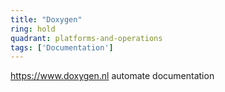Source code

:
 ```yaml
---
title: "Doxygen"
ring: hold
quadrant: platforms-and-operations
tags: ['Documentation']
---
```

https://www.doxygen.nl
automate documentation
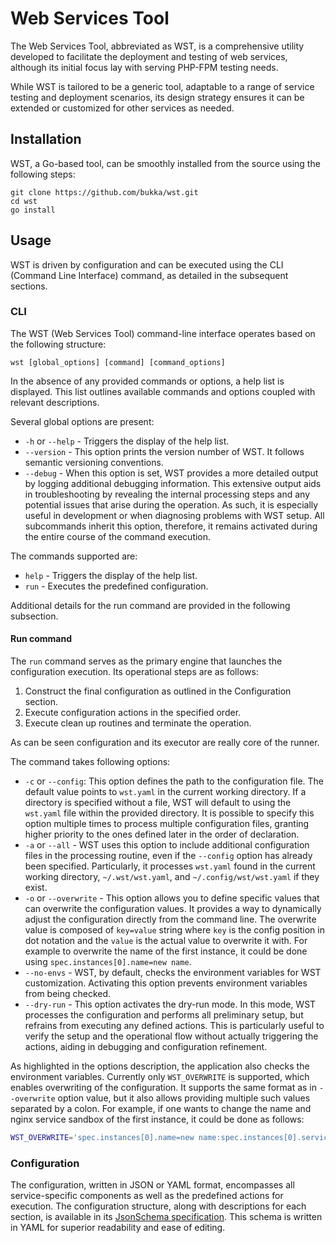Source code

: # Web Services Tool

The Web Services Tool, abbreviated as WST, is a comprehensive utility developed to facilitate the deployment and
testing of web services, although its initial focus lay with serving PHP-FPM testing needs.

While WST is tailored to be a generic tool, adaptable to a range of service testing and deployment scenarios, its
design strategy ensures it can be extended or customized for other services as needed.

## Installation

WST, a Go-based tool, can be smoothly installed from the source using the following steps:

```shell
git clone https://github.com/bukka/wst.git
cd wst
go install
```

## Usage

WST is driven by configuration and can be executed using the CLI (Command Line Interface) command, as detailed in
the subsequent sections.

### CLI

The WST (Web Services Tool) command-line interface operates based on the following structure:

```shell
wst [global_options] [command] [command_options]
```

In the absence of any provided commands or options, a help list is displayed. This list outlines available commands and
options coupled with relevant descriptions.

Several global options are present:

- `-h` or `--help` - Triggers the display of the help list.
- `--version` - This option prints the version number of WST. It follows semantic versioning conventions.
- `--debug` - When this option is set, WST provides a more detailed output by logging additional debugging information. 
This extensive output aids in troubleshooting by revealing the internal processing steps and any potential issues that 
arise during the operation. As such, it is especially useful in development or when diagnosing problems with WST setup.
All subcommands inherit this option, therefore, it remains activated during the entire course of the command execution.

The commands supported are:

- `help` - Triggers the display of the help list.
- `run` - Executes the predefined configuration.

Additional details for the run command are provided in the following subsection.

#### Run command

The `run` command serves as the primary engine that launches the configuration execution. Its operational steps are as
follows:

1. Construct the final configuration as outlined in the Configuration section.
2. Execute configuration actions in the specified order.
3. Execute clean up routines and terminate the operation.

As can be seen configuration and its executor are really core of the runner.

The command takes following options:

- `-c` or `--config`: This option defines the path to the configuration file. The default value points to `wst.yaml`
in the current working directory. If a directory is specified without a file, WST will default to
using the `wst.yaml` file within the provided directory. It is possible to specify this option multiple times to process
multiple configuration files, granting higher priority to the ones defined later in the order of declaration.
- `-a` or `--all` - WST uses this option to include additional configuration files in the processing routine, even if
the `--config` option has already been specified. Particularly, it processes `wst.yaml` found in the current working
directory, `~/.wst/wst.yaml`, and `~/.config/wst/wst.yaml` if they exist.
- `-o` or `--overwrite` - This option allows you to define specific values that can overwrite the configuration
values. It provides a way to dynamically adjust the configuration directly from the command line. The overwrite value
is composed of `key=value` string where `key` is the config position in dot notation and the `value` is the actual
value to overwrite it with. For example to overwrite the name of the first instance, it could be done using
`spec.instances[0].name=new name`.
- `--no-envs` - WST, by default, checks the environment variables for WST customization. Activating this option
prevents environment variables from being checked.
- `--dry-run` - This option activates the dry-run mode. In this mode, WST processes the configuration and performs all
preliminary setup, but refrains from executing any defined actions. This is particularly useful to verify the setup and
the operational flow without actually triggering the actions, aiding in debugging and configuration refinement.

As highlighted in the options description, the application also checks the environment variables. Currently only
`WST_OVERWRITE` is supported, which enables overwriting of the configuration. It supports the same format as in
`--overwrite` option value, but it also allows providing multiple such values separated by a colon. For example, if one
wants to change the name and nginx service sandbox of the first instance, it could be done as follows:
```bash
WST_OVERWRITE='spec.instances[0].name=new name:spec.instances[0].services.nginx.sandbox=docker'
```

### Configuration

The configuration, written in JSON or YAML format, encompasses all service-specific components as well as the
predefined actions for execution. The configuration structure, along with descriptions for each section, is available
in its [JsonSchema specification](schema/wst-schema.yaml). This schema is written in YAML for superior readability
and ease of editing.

**Exercise goal:** Would you output, from the records above, exactly the run of lines that starts at the line containing "Additional details for" and ends at the line containing "found in the current working", and only that run?

**Response below:**
Additional details for the run command are provided in the following subsection.

#### Run command

The `run` command serves as the primary engine that launches the configuration execution. Its operational steps are as
follows:

1. Construct the final configuration as outlined in the Configuration section.
2. Execute configuration actions in the specified order.
3. Execute clean up routines and terminate the operation.

As can be seen configuration and its executor are really core of the runner.

The command takes following options:

- `-c` or `--config`: This option defines the path to the configuration file. The default value points to `wst.yaml`
in the current working directory. If a directory is specified without a file, WST will default to
using the `wst.yaml` file within the provided directory. It is possible to specify this option multiple times to process
multiple configuration files, granting higher priority to the ones defined later in the order of declaration.
- `-a` or `--all` - WST uses this option to include additional configuration files in the processing routine, even if
the `--config` option has already been specified. Particularly, it processes `wst.yaml` found in the current working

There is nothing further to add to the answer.